|Biographical detail : ||The fifth sovereign of the Saffavid dynasty of Iran.
Iran’s brilliant ruler Shah Abbas 1, whose magnum opus urban planning integrated the political, economic, religious and social elements out of which he built a nation.
He built a magnificent Court in Isfahan that stunned at the sophistication and opulence as the meeting point between east and west. Isfahan was the showcase for Abbas’s vision of his nation and the role it was to play in the world. Iran had become the crux of a new and rapidly growing world economy as links were forged worldwide.
Shah Abbas I established diplomatic and commercial contacts with Europe, China and India.

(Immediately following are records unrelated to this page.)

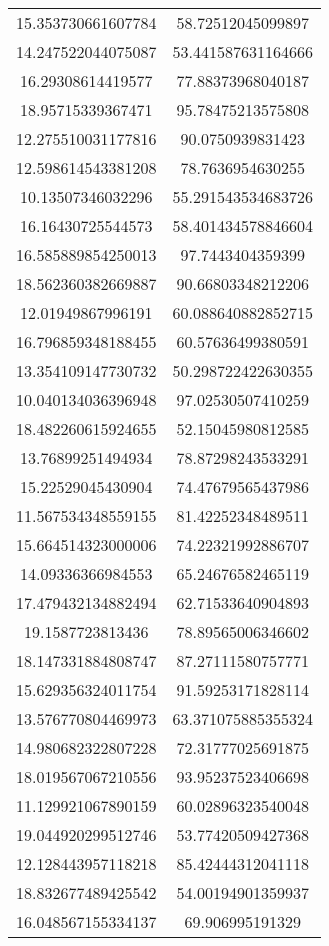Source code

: \begin{table}
\begin{tabular}{cc}
15.353730661607784 & 58.72512045099897 \\
14.247522044075087 & 53.441587631164666 \\
16.29308614419577 & 77.88373968040187 \\
18.95715339367471 & 95.78475213575808 \\
12.275510031177816 & 90.0750939831423 \\
12.598614543381208 & 78.7636954630255 \\
10.13507346032296 & 55.291543534683726 \\
16.16430725544573 & 58.401434578846604 \\
16.585889854250013 & 97.7443404359399 \\
18.562360382669887 & 90.66803348212206 \\
12.01949867996191 & 60.088640882852715 \\
16.796859348188455 & 60.57636499380591 \\
13.354109147730732 & 50.298722422630355 \\
10.040134036396948 & 97.02530507410259 \\
18.482260615924655 & 52.15045980812585 \\
13.76899251494934 & 78.87298243533291 \\
15.22529045430904 & 74.47679565437986 \\
11.567534348559155 & 81.42252348489511 \\
15.664514323000006 & 74.22321992886707 \\
14.09336366984553 & 65.24676582465119 \\
17.479432134882494 & 62.71533640904893 \\
19.1587723813436 & 78.89565006346602 \\
18.147331884808747 & 87.27111580757771 \\
15.629356324011754 & 91.59253171828114 \\
13.576770804469973 & 63.371075885355324 \\
14.980682322807228 & 72.31777025691875 \\
18.019567067210556 & 93.95237523406698 \\
11.129921067890159 & 60.02896323540048 \\
19.044920299512746 & 53.77420509427368 \\
12.128443957118218 & 85.42444312041118 \\
18.832677489425542 & 54.00194901359937 \\
16.048567155334137 & 69.906995191329 \\

\end{tabular}
\end{table}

He conveyed his authority through an aesthetic that became characteristic of his reign.
When enthroned in 1588, at the age of 16, Shah Abbas inherited the kingdom riven by war, which had been invaded by the Ottomans in the west and the Uzbeks in the east, and was threatened by expanding European powers such as Portugal along with Gulf coast.
Abbas’s father Muhammad Khudabandah could not check the leaders of the seven Turkish tribes known as Qizilbash (red heads), who had helped the Saffavids come to power. Shah Abbas I made peace with the Ottomans and concentrated on fighting the Uzbeks. He robbed the Qizilbash of their military power by creating two new regiments – a cavalry regiment of people from Caucasus and an infantry regiment recruited from the Iranian peasantry.
Last of all, Shah Abbas I opened his campaigns against the Ottomans in 1602 and by a peace treaty of 1614, he forced them to retreat to the boundaries that existed before the campaign of Sultan Selim I (Ottoman Sultan) in 1580.
Allying himself with the English East India Company Shah Abbas 1 defeated the Portuguese in 1622 and expelled the Portuguese from the Island of Hormuz in the Persian Gulf. He became the master of the Persian Gulf.
Shah Abbas I turned Isfahan into one of the most beautiful cities of his time and which enjoyed cultural renaissance – drew inspiration from the old pre-Islamic Persian culture. This was the period of such great painters as Bihzad and Riza-i-Abbari who produced luminous and dream-like miniatures. Isfahan became a magnificent city of parks, palaces, and huge open squares, with imposing mosques and madrasahs. He built the tomb of Imam Reza al-Mashhad.